To do: Retype all of the records shown beneath this task, exactly as they stand.

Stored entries
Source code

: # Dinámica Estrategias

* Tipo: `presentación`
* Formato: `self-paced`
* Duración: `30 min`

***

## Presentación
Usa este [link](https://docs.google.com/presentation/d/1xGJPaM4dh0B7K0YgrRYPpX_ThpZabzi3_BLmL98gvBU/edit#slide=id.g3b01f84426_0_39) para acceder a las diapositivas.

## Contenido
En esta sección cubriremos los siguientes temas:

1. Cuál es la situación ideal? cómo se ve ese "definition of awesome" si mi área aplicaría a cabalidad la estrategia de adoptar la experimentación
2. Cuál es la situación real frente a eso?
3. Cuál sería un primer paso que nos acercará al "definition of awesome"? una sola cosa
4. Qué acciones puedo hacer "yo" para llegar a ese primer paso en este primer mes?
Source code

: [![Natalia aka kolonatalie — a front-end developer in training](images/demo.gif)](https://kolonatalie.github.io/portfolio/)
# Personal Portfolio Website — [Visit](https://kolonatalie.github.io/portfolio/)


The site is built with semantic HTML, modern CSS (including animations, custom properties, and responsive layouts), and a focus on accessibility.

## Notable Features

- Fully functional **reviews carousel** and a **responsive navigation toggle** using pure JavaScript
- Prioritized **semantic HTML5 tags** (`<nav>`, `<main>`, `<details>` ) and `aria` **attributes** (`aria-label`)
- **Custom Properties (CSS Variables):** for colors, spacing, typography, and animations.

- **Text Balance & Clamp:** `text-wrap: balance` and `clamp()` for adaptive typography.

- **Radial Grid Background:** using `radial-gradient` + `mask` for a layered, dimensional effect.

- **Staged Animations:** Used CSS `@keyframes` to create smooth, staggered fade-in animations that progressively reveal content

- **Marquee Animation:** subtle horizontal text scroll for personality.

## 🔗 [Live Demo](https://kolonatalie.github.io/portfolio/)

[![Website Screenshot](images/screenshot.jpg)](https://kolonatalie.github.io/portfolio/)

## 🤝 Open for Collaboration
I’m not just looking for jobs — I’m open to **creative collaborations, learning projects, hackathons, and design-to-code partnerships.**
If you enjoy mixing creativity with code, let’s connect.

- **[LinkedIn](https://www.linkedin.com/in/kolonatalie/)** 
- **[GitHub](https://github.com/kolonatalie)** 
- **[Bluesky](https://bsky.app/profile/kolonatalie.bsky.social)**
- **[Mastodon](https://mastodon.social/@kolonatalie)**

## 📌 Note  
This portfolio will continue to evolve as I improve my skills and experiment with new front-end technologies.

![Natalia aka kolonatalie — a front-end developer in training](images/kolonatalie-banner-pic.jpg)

Result below:
Source code

: # Dinámica Estrategias

* Tipo: `presentación`
* Formato: `self-paced`
* Duración: `30 min`

***

## Presentación
Usa este [link](https://docs.google.com/presentation/d/1xGJPaM4dh0B7K0YgrRYPpX_ThpZabzi3_BLmL98gvBU/edit#slide=id.g3b01f84426_0_39) para acceder a las diapositivas.

## Contenido
En esta sección cubriremos los siguientes temas:

1. Cuál es la situación ideal? cómo se ve ese "definition of awesome" si mi área aplicaría a cabalidad la estrategia de adoptar la experimentación
2. Cuál es la situación real frente a eso?
3. Cuál sería un primer paso que nos acercará al "definition of awesome"? una sola cosa
4. Qué acciones puedo hacer "yo" para llegar a ese primer paso en este primer mes?
Source code

: [![Natalia aka kolonatalie — a front-end developer in training](images/demo.gif)](https://kolonatalie.github.io/portfolio/)
# Personal Portfolio Website — [Visit](https://kolonatalie.github.io/portfolio/)


The site is built with semantic HTML, modern CSS (including animations, custom properties, and responsive layouts), and a focus on accessibility.

## Notable Features

- Fully functional **reviews carousel** and a **responsive navigation toggle** using pure JavaScript
- Prioritized **semantic HTML5 tags** (`<nav>`, `<main>`, `<details>` ) and `aria` **attributes** (`aria-label`)
- **Custom Properties (CSS Variables):** for colors, spacing, typography, and animations.

- **Text Balance & Clamp:** `text-wrap: balance` and `clamp()` for adaptive typography.

- **Radial Grid Background:** using `radial-gradient` + `mask` for a layered, dimensional effect.

- **Staged Animations:** Used CSS `@keyframes` to create smooth, staggered fade-in animations that progressively reveal content

- **Marquee Animation:** subtle horizontal text scroll for personality.

## 🔗 [Live Demo](https://kolonatalie.github.io/portfolio/)

[![Website Screenshot](images/screenshot.jpg)](https://kolonatalie.github.io/portfolio/)

## 🤝 Open for Collaboration
I’m not just looking for jobs — I’m open to **creative collaborations, learning projects, hackathons, and design-to-code partnerships.**
If you enjoy mixing creativity with code, let’s connect.

- **[LinkedIn](https://www.linkedin.com/in/kolonatalie/)** 
- **[GitHub](https://github.com/kolonatalie)** 
- **[Bluesky](https://bsky.app/profile/kolonatalie.bsky.social)**
- **[Mastodon](https://mastodon.social/@kolonatalie)**

## 📌 Note  
This portfolio will continue to evolve as I improve my skills and experiment with new front-end technologies.

![Natalia aka kolonatalie — a front-end developer in training](images/kolonatalie-banner-pic.jpg)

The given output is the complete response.